Nicole Lauther, Siemens RTLS Head of Business Development: Our experience has shown that once you explain what the technology does and how it keeps workers safe and/or helps them in their daily work, the response has been overwhelmingly positive.
JR: What type of data is contained within the platform? Are there any security concerns?
NL: The RTLS system provides location data (x, y, z), unique identification number (each badge has a unique Tag ID, but is not directly associated with an employee), timestamp, and battery status of the tag. The software identifies which tags were in a risk scenario - meaning too close for a certain amount of time, allowing for contact tracing. You can also see where those risk scenarios happened in the facility which helps to eliminate hotspots/ high traffic areas where it happens on a frequent basis.
When a person gets sick it is not only important to contact trace, but to also identify where a person was in the facility in order to apply cleaning and disinfection procedures properly, focused on those areas. It is entirely up to the customer what employee information needs to be associated with the tag ID, how long the data is being saved and if the data should be integrated into any host system (ERP, MES, HR database).
JR: What level of investment are plants looking at with a tool like RTLS?
NL: The investment depends on size of the facility (location area) and number of workers that need to be located (number of tags needed).
JR: How have usage and implementation procedures for RTLS changed over the course of the pandemic? How might they change going forward?
NL: RTLS wasn’t originally invented for social distancing or contact tracing. When the pandemic started we came up with a solution that incorporated our existing product portfolio and added software functions specifically meeting social distancing and contact tracing protocols.
This is a big differentiator as our solution can be used for “traditional” use cases like asset tracking, warehouse and logistics applications and people locating for safety reasons and/or process optimization. RTLS is a future investment and can be used beyond COVID-19 for many other use cases in production and logistics indoors and outdoors.
Examples include production control, asset tracking, forklift/AGV traffic control and usage optimization, worker safety, visitor tracking, and access control fleet management. Once the infrastructure is installed, the RTLS solution can be transformed for its other uses by repurposing the employee badges for assets/objects.

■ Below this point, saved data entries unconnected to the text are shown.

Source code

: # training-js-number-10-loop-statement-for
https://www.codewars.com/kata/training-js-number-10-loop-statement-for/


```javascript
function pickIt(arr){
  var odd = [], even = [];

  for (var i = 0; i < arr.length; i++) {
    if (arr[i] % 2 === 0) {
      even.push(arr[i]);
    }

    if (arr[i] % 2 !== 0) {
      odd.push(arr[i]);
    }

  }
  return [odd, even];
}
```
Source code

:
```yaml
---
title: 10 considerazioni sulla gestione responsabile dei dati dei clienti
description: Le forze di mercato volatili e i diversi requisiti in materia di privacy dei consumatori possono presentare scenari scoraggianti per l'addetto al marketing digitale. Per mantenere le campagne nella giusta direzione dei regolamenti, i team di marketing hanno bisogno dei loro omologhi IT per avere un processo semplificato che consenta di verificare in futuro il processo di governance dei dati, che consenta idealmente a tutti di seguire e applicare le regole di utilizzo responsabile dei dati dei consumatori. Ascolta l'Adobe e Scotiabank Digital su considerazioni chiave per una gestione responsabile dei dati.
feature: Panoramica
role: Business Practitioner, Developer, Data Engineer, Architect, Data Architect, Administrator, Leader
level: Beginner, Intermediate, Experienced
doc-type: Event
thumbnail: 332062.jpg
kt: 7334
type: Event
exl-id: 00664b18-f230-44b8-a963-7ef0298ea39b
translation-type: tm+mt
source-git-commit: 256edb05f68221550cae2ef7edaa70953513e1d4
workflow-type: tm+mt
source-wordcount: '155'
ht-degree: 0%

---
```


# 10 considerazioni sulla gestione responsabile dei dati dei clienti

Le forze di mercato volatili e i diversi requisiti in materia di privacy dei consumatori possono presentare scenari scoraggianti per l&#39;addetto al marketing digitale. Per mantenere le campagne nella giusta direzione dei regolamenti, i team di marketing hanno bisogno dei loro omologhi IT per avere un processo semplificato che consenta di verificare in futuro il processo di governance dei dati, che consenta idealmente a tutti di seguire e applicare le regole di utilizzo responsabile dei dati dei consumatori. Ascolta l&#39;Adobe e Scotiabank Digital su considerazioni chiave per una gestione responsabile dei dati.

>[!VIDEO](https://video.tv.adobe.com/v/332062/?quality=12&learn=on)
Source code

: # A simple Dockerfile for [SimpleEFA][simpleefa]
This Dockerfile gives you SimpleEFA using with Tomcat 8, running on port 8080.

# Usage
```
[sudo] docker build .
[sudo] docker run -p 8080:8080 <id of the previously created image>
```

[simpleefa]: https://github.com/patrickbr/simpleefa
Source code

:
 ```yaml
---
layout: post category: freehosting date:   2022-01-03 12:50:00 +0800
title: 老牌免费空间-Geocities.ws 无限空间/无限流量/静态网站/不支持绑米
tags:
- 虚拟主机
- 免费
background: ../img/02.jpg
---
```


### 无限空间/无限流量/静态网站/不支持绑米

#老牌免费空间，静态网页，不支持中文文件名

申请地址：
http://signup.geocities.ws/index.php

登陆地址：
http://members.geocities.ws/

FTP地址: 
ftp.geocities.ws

JR: How has Siemens weathered the COVID storm?
NL: As a U.S. manufacturer, Siemens was able to weather the COVID storm while simultaneously helping other factories and essential businesses remain up and running. As COVID-19 took hold, Siemens rapidly equipped 20,000 essential employees with personal protective equipment to keep them safe while maintaining critical infrastructure. We utilized technology where possible – for example, we had engineers who couldn’t travel to see manufacturing customers, but turned to virtual testing and commissioning of products as an alternative.